I am trying to plot the Linear Regression between $(X,Y)$ where $X$ is the regressor/predictor and $Y$ is the output. The values are np.random.seed(42)
x = np.random.rand(1, 5000)
y = np.random.rand(1, 5000)
# Find indices where x < y
fav = np.where(x < y)[1]
x = x[0, fav]
y = y[0, fav]
The Linear Regression of $Y$ on $X$ is given by the line $\mathbb{E}(Y|X=x)=(x+1)/2$
coefficient of determination: 0.2512995379407439
intercept: 0.4895868199625202
slope: [0.50666797]
When I want to check the assumptions of Linear regression I find that Residual $\epsilon$ is normally distributed by seeing the density.

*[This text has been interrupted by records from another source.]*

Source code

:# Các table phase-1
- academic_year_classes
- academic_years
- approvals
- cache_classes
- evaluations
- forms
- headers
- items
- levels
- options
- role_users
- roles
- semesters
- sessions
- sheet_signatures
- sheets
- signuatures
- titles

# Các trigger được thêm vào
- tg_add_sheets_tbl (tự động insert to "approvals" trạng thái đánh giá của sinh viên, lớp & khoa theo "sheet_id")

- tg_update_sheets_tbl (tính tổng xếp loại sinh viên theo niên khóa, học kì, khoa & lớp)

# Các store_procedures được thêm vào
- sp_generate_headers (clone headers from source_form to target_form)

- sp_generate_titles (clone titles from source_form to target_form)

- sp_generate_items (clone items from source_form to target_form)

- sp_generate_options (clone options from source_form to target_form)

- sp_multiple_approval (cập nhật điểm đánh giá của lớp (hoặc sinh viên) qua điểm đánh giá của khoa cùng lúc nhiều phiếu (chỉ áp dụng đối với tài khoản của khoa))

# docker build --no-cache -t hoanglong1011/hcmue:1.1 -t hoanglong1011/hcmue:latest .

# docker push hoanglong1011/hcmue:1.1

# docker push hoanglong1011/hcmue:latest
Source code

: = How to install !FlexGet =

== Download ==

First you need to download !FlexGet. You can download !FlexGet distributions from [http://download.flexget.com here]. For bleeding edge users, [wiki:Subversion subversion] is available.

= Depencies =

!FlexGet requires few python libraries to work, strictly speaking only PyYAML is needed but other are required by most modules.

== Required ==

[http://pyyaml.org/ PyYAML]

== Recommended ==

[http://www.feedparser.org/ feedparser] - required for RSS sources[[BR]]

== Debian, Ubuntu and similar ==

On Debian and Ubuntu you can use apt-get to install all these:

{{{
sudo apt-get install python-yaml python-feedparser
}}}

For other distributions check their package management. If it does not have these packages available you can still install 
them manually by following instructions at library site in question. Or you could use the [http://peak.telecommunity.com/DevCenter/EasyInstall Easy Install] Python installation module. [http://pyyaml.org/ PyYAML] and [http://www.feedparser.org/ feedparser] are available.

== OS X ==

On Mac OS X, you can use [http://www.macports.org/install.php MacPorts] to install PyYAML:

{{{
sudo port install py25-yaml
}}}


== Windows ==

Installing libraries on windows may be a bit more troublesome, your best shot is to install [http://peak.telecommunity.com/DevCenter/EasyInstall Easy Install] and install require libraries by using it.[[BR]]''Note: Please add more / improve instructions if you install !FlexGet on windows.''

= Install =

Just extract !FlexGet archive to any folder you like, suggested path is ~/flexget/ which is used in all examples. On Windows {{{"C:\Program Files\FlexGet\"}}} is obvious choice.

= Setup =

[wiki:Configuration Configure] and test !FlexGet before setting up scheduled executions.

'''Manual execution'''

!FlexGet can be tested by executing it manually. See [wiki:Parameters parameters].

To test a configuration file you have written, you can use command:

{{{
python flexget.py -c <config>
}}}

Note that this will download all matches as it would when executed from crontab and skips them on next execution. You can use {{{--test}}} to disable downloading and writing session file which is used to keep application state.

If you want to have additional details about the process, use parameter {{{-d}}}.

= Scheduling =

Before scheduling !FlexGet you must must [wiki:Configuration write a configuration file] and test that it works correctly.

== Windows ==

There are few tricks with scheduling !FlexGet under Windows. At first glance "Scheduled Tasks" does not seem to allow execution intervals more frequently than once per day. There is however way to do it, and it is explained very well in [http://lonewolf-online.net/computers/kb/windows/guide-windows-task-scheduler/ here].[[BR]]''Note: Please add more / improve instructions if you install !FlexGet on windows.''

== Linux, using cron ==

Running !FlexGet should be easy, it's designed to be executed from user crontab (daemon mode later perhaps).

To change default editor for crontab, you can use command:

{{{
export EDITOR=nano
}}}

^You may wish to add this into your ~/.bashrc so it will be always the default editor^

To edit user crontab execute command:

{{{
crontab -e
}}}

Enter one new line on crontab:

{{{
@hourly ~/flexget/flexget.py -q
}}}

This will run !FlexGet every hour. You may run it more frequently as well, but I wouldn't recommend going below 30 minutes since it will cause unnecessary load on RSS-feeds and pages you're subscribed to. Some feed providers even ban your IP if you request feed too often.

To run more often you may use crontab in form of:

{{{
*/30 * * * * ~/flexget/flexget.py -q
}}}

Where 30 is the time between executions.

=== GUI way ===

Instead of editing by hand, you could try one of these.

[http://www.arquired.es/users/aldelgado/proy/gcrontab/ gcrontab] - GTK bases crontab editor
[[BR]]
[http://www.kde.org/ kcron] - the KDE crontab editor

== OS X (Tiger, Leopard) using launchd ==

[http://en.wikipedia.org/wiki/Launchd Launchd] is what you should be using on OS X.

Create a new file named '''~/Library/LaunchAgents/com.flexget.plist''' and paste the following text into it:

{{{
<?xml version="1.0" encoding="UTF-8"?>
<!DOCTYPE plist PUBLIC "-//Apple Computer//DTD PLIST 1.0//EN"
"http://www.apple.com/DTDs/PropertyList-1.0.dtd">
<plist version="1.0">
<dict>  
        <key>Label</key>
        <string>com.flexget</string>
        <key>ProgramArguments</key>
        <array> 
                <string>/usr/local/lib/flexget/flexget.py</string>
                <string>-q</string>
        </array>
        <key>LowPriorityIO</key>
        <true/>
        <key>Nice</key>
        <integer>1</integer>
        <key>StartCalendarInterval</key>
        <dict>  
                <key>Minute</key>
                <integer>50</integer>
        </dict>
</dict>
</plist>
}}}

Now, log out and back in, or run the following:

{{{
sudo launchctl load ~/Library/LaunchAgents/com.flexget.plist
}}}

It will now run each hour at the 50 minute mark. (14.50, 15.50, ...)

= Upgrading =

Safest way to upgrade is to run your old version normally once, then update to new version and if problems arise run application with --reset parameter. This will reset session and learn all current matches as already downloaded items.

However when I plot the residual against the predicted value to check for presence of Homoskedasticity I get the following graph
This graph means that there is Heteroskedasticity and an assumption is violated. But, what does this mean for our model. Should I just rely on this EDA or should I do some statistical tests like Pagan Test, Bartlett.
Let's consider the data generation mechanism, $0<X<Y<1$, where $X$ and $Y$ are uniformly distributed.
$\bar{X}=\frac13,\bar{Y}=\frac23$.
We have $Y|X\sim Uniform(X,1)$ where $0<X<1$, hence we have $E(Y|X)=\frac{X+1}2$ and $$Var(Y|X)=\frac{(1-X)^2}{12}.$$
As we can see the variance is a function of $Y|X$ is a function of $X$, here is a plot of the region along with its regression line plus two lines that are 1 standard deviation away.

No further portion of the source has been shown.